As far as Shield Wall (and similar abilities like Icebound Fortitude and Guardian of Ancient Kings) go, the choice on whether to use them at high or low health will depend on the situation:
The pros of using CDs at high health are more peace of mind for the healers, which might be enough to keep you from getting too low in the first place. This also has the advantage of mitigating damage before it even happens, and as such is proactive. This might also let the healers conserve mana for when the shit does manage to hit the fan.
The cons of doing so might be that it's not available if you do start getting pounded and end up with low health during the cooldown, thus needing a different and possibly worse CD to get you by.
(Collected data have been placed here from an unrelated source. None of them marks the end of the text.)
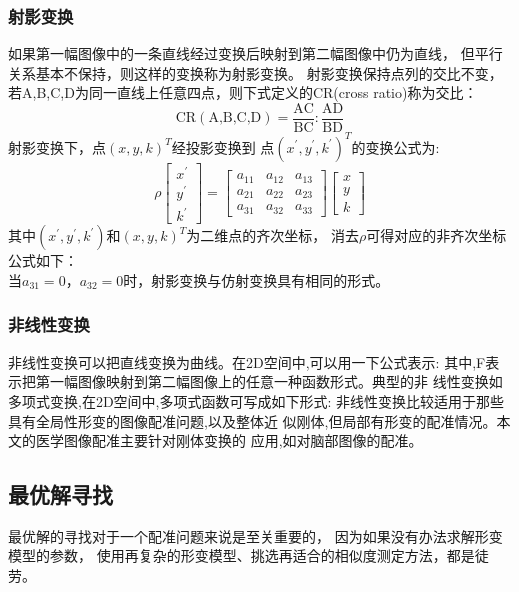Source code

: \subsubsection{射影变换}
如果第一幅图像中的一条直线经过变换后映射到第二幅图像中仍为直线，
但平行关系基本不保持，则这样的变换称为射影变换。
射影变换保持点列的交比不变，
若A,B,C,D为同一直线上任意四点，则下式定义的CR(cross ratio)称为交比：
\begin{equation}
  \text{CR}(\text{A,B,C,D})=
  \frac{\text{AC}}{\text{BC}}:\frac{\text{AD}}{\text{BD}}
\end{equation}
射影变换下，点$(x,y,k)^T$经投影变换到
点$(x^\prime,y^\prime,k^\prime)^T$的变换公式为:
\begin{equation}
  \rho
  \begin{bmatrix}
    x^\prime\\y^\prime\\k^\prime
  \end{bmatrix}=
  \begin{bmatrix}
    a_{11}& a_{12}& a_{13}\\
    a_{21}& a_{22}& a_{23}\\
    a_{31}& a_{32}& a_{33}
  \end{bmatrix}
  \begin{bmatrix}
    x\\y\\k
  \end{bmatrix}
\end{equation}
其中$(x^\prime,y^\prime,k^\prime)$和$(x,y,k)^T$为二维点的齐次坐标，
消去$\rho$可得对应的非齐次坐标公式如下：
\begin{equation}
\end{equation}
当$a_{31}=0$，$a_{32}=0$时，射影变换与仿射变换具有相同的形式。
\subsubsection{非线性变换}
非线性变换可以把直线变换为曲线。在2D空间中,可以用一下公式表示:
其中,F表示把第一幅图像映射到第二幅图像上的任意一种函数形式。典型的非
线性变换如多项式变换,在2D空间中,多项式函数可写成如下形式:
非线性变换比较适用于那些具有全局性形变的图像配准问题,以及整体近
似刚体,但局部有形变的配准情况。本文的医学图像配准主要针对刚体变换的
应用,如对脑部图像的配准。

\subsection{最优解寻找}\label{SectionOptimization}
最优解的寻找对于一个配准问题来说是至关重要的，
因为如果没有办法求解形变模型的参数，
使用再复杂的形变模型、挑选再适合的相似度测定方法，都是徒劳。

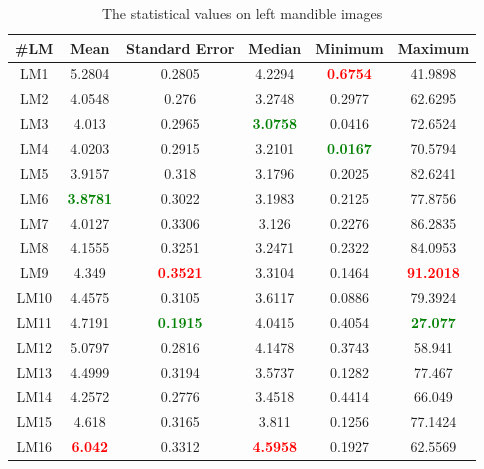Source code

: \documentclass[review]{elsarticle}
\begin{document}
\begin{table}[htbp]
	\begin{tabular}{ | c | c | c | c | c | c | }
\hline
	 \textbf{\#LM} & \textbf{Mean} & \textbf{Standard Error} & \textbf{Median} & \textbf{Minimum} & \textbf{Maximum} \\ \hline
	LM1 & 5.2804 & 0.2805 & 4.2294 & \textcolor{red}{\textbf{0.6754}} & 41.9898 \\ \hline
	LM2 & 4.0548 & 0.276 & 3.2748 & 0.2977 & 62.6295 \\ \hline
	LM3 & 4.013 & 0.2965 & \textcolor{green}{\textbf{3.0758}} & 0.0416 & 72.6524 \\ \hline
	LM4 & 4.0203 & 0.2915 & 3.2101 & \textcolor{green}{\textbf{0.0167}} & 70.5794 \\ \hline
	LM5 & 3.9157 & 0.318 & 3.1796 & 0.2025 & 82.6241 \\ \hline
	LM6 & \textcolor{green}{\textbf{3.8781}} & 0.3022 & 3.1983 & 0.2125 & 77.8756 \\ \hline
	LM7 & 4.0127 & 0.3306 & 3.126 & 0.2276 & 86.2835 \\ \hline
	LM8 & 4.1555 & 0.3251 & 3.2471 & 0.2322 & 84.0953 \\ \hline
	LM9 & 4.349 & \textcolor{red}{\textbf{0.3521}} & 3.3104 & 0.1464 & \textcolor{red}{\textbf{91.2018}} \\ \hline
	LM10 & 4.4575 & 0.3105 & 3.6117 & 0.0886 & 79.3924 \\ \hline
	LM11 & 4.7191 & \textcolor{green}{\textbf{0.1915}} & 4.0415 & 0.4054 & \textcolor{green}{\textbf{27.077}} \\ \hline
	LM12 & 5.0797 & 0.2816 & 4.1478 & 0.3743 & 58.941 \\ \hline
	LM13 & 4.4999 & 0.3194 & 3.5737 & 0.1282 & 77.467 \\ \hline
	LM14 & 4.2572 & 0.2776 & 3.4518 & 0.4414 & 66.049 \\ \hline
	LM15 & 4.618 & 0.3165 & 3.811 & 0.1256 & 77.1424 \\ \hline
	LM16 & \textcolor{red}{\textbf{6.042}} & 0.3312 & \textcolor{red}{\textbf{4.5958}} & 0.1927 & 62.5569 \\ \hline
\end{tabular}
\caption{The statistical values on left mandible images}
\label{a4}
\end{table}
\end{document}
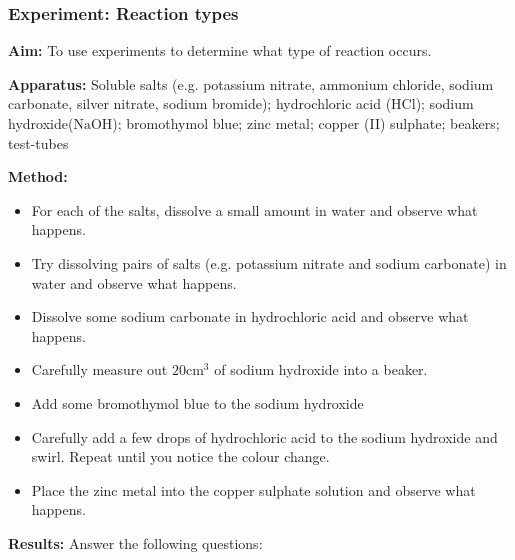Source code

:             \subsubsection{ Experiment: Reaction types}
            \nopagebreak
            \label{m38719*eip-190}\noindent{}\textbf{Aim: }\newline
    To use experiments to determine what type of reaction occurs.
\par 
\label{m38719*eip-1901}\noindent{}\textbf{Apparatus: }\newline
    Soluble salts (e.g. potassium nitrate, ammonium chloride, sodium carbonate, silver nitrate, sodium bromide); hydrochloric acid ($\mathrm{HCl}$); sodium hydroxide($\mathrm{NaOH}$); bromothymol blue; zinc metal; copper (II) sulphate; beakers; test-tubes
\par 
\label{m38719*eip-1902}\noindent{}\textbf{Method: }\label{m38719*id6231}\begin{itemize}[noitemsep]
            \item For each of the salts, dissolve a small amount in water and observe what happens.\item Try dissolving pairs of salts (e.g. potassium nitrate and sodium carbonate) in water and observe what happens.\item Dissolve some sodium carbonate in hydrochloric acid and observe what happens.\item Carefully measure out $20{\mathrm{cm}}^{3}$ of sodium hydroxide into a beaker. \item Add some bromothymol blue to the sodium hydroxide\item Carefully add a few drops of hydrochloric acid to the sodium hydroxide and swirl. Repeat until you notice the colour change.\item Place the zinc metal into the copper sulphate solution and observe what happens.\end{itemize}
\par 
\label{m38719*eip-1903}\noindent{}\textbf{Results: }\newline
    Answer the following questions:
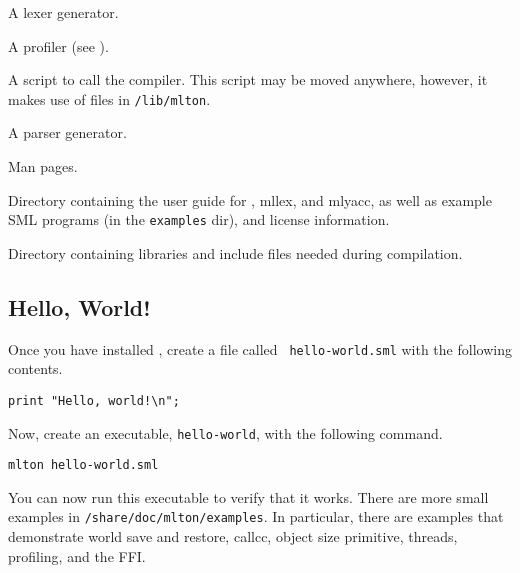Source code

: \begin{description}

A lexer generator.

A profiler (see ).

A script to call the compiler.
This script may be moved anywhere, however,
it makes use of files in {\tt \prefix/lib/mlton}.

A parser generator.

Man pages.

Directory containing the user guide for {\mlton}, mllex, and mlyacc,
as well as example SML programs (in the {\tt examples} dir), and
license information.

Directory containing libraries and include files needed during
compilation.

\end{description}

\subsection{Hello, World!}

Once you have installed {\mlton}, create a file called {\tt
hello-world.sml} with the following contents.

\begin{verbatim}
print "Hello, world!\n";
\end{verbatim}
Now, create an executable, {\tt hello-world}, with the following command.
\begin{verbatim}
mlton hello-world.sml
\end{verbatim}
You can now run this executable to verify that it works.  There are
more small examples in {\tt \prefix/share/doc/mlton/examples}.  In
particular, there are examples that demonstrate world save and
restore, callcc, object size primitive, threads, profiling, and the
FFI.
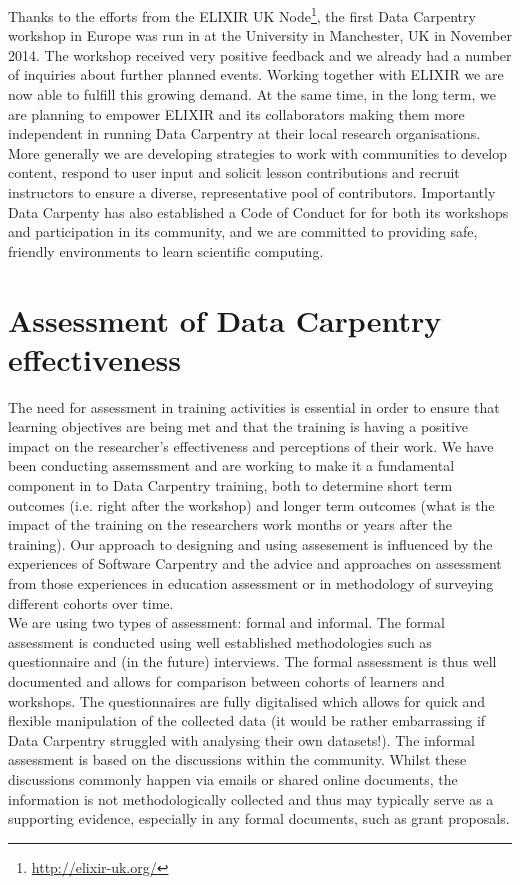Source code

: \documentclass[15]{idcc}
\begin{document}
\begin{itemize}
Thanks to the efforts from the ELIXIR UK Node\footnote{\url{http://elixir-uk.org/}}, the first Data Carpentry workshop in Europe was run in at the University in Manchester, UK
in November 2014. The workshop received very positive feedback and we already had a number of inquiries about further planned events. Working together with ELIXIR we are now
able to fulfill this growing demand. At the same time, in the long term, we are planning to empower ELIXIR and its collaborators making them more independent in running
Data Carpentry at their local research organisations. \\ 

More generally we are developing strategies to work with communities to develop content, respond to user input and solicit lesson contributions and
 recruit instructors to ensure a diverse, representative pool of contributors. Importantly Data Carpenty has also established a Code of Conduct for
 for both its workshops and participation in its community, and we are committed to providing safe, friendly environments to learn scientific computing.


\section{Assessment of Data Carpentry effectiveness}
The need for assessment in training activities is essential in order to ensure that learning objectives are being met and that the
training is having a positive impact on the researcher's effectiveness and perceptions of their work. We have been conducting
assemssment and are working to make it a fundamental component in to Data Carpentry training, both to determine short term outcomes
(i.e. right after
the workshop) and longer term outcomes (what is the impact of the training on the researchers work months or years after the
training). Our approach to designing and using assesement is influenced by
the experiences of Software Carpentry and the advice and approaches on assessment from those experiences in education assessment or
in methodology of surveying different cohorts over time. \\

We are using two types of assessment: formal and informal. The formal assessment is conducted using well established
methodologies such as questionnaire and (in the future) interviews. The formal assessment is thus well documented and allows for comparison
between cohorts of learners and workshops. The questionnaires are fully digitalised which allows for quick and flexible manipulation of the
collected data (it would be rather embarrassing if Data Carpentry struggled with analysing their own datasets!). The informal assessment is
based on the discussions within the community. Whilst these discussions commonly happen via emails or shared online documents, the information
is not methodologically collected and thus may typically serve as a supporting evidence, especially in any formal documents, such as grant
proposals.\\


\end{itemize}
\end{document}
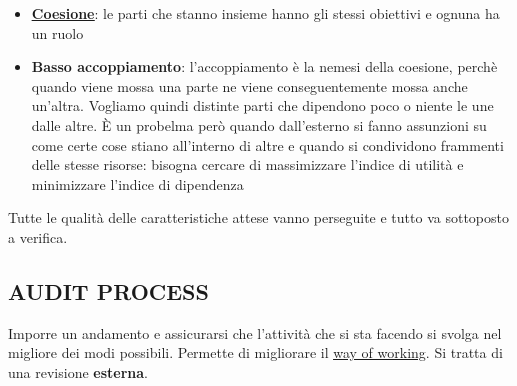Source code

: \begin{itemize}
			\item \textbf{\underline{\hyperref[coeso]{Coesione}}}: le parti che stanno insieme hanno gli stessi obiettivi e ognuna ha un ruolo
			\item \textbf{Basso accoppiamento}: l'accoppiamento è la nemesi della coesione, perchè quando viene mossa una parte ne viene conseguentemente mossa anche un'altra. Vogliamo quindi distinte parti che dipendono poco o niente le une dalle altre. È un probelma  però quando dall'esterno si fanno assunzioni su come certe cose stiano all'interno di altre e quando si condividono frammenti delle stesse risorse: bisogna cercare di massimizzare l'indice di utilità e minimizzare l'indice di dipendenza
		\end{itemize}
		Tutte le qualità delle caratteristiche attese vanno perseguite e %
		tutto va sottoposto a verifica.

		\subsection{AUDIT PROCESS}  \label{audit}
		Imporre un andamento e assicurarsi che l'attività che si sta facendo si svolga nel migliore dei modi possibili. Permette di migliorare il \underline{\hyperref[way]{way of working}}. Si tratta di una revisione \textbf{esterna}.
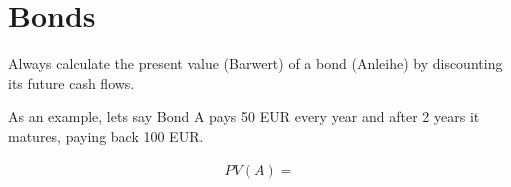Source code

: \documentclass[a4paper]{article}
\begin{document}
    \tableofcontents
    \pagebreak

    \section{
        Bonds
    }

    Always calculate the present value (Barwert) of a bond (Anleihe) by 
    discounting its future cash flows.

    As an example, lets say Bond A pays 50 EUR every year and after 2 years it matures,
    paying back 100 EUR.

    \begin{align*}
        PV(A) = 
    \end{align*}
\end{document}
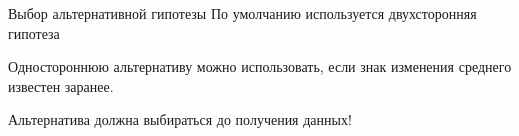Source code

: \documentclass[11pt,pdf,utf8,hyperref={unicode},aspectratio=169]{beamer}
\begin{document}
\begin{frame}{Выбор альтернативной гипотезы}
\centering
\large
По умолчанию используется двухсторонняя гипотеза

\bigskip

Одностороннюю альтернативу можно использовать, если знак изменения среднего известен заранее.

\bigskip

\alert{Альтернатива должна выбираться до получения данных!}
\end{frame}
\end{document}
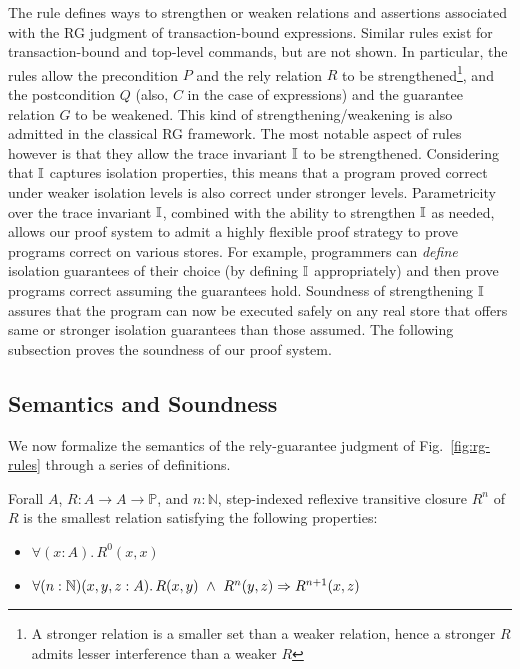 The  rule defines ways to strengthen or weaken
relations and assertions associated with the RG judgment of
transaction-bound expressions. Similar rules exist for
transaction-bound and top-level commands, but are not shown. In
particular, the rules allow the precondition $P$ and the rely relation
$R$ to be strengthened\footnote{A stronger relation is a smaller set
than a weaker relation, hence a stronger $R$ admits lesser
interference than a weaker $R$}, and the postcondition $Q$ (also, $C$
in the case of expressions) and the guarantee relation $G$ to be
weakened. This kind of strengthening/weakening is also admitted in the
classical RG framework. The most notable aspect of
 rules however is that they allow the trace
invariant $\mathbb{I}$ to be strengthened. Considering that $\mathbb{I}$ captures
isolation properties, this means that a program proved correct under
weaker isolation levels is also correct under stronger levels.
Parametricity over the trace invariant $\mathbb{I}$, combined with the ability
to strengthen $\mathbb{I}$ as needed, allows our proof system to admit a
highly flexible proof strategy to prove programs correct on various
stores. For example, programmers can \emph{define} isolation
guarantees of their choice (by defining $\mathbb{I}$ appropriately) and then
prove programs correct assuming the guarantees hold. Soundness of
strengthening $\mathbb{I}$ assures that the program can now be executed safely
on any real store that offers same or stronger isolation guarantees
than those assumed. The following subsection proves the soundness of
our proof system.

\subsection{Semantics and Soundness}

We now formalize the semantics of the rely-guarantee judgment of
Fig.~\ref{fig:rg-rules} through a series of definitions.

\begin{definition}
Forall $A$, $R: A \rightarrow A \rightarrow \mathbb{P}$, and $n :
\mathbb{N}$, step-indexed reflexive transitive closure $R^n$ of $R$ is
the smallest relation satisfying the following
properties:
\begin{itemize}
\item $\forall (x:A).\, R^0 (x,x)$
\item $\forall (n:\mathbb{N})(x,y,z : A).\, R(x,y) ~\wedge~ R^n(y,z) \Rightarrow
R^{n+1}(x,z)$
\end{itemize}
\end{definition}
It might also lull the healers into thinking you're easier to heal, so when an unlucky hit streak happens their reaction times aren't as good.
The pros of using such CDs when low on health are that if the damage is consistent then it means the healers will almost certainly be able to keep up if they're on their toes. It might allow them to use cheaper/slower heals and not have to go batshit crazy in an effort to get you up.
The cons of doing so are that you didn't really lower the damage that got you to low health in the first place, which is probably the most important part. The CD might not even be needed because the burst was survivable without it and you can be brought up to a good health level without needing to change anything. Put another way, it might turn into a reactive ability that didn't really do anything because there wasn't much for it to do.
So which way is best? It'll depend on the situation, not just the encounter itself but how well your healers respond to damage. Based on my experience healing as well as how my healers have communicated while I tanked, I've had better a better experience using CDs while I was high on health. I've generally had good or excellent healers who knew the encounters decently though, so it will probably change based on how well they perform and how well they know what's going on.
If I were to play in MoP, I'd probably use SotR more while I had higher health so that my healer(s) weren't so stressed seeing my health rollercoaster.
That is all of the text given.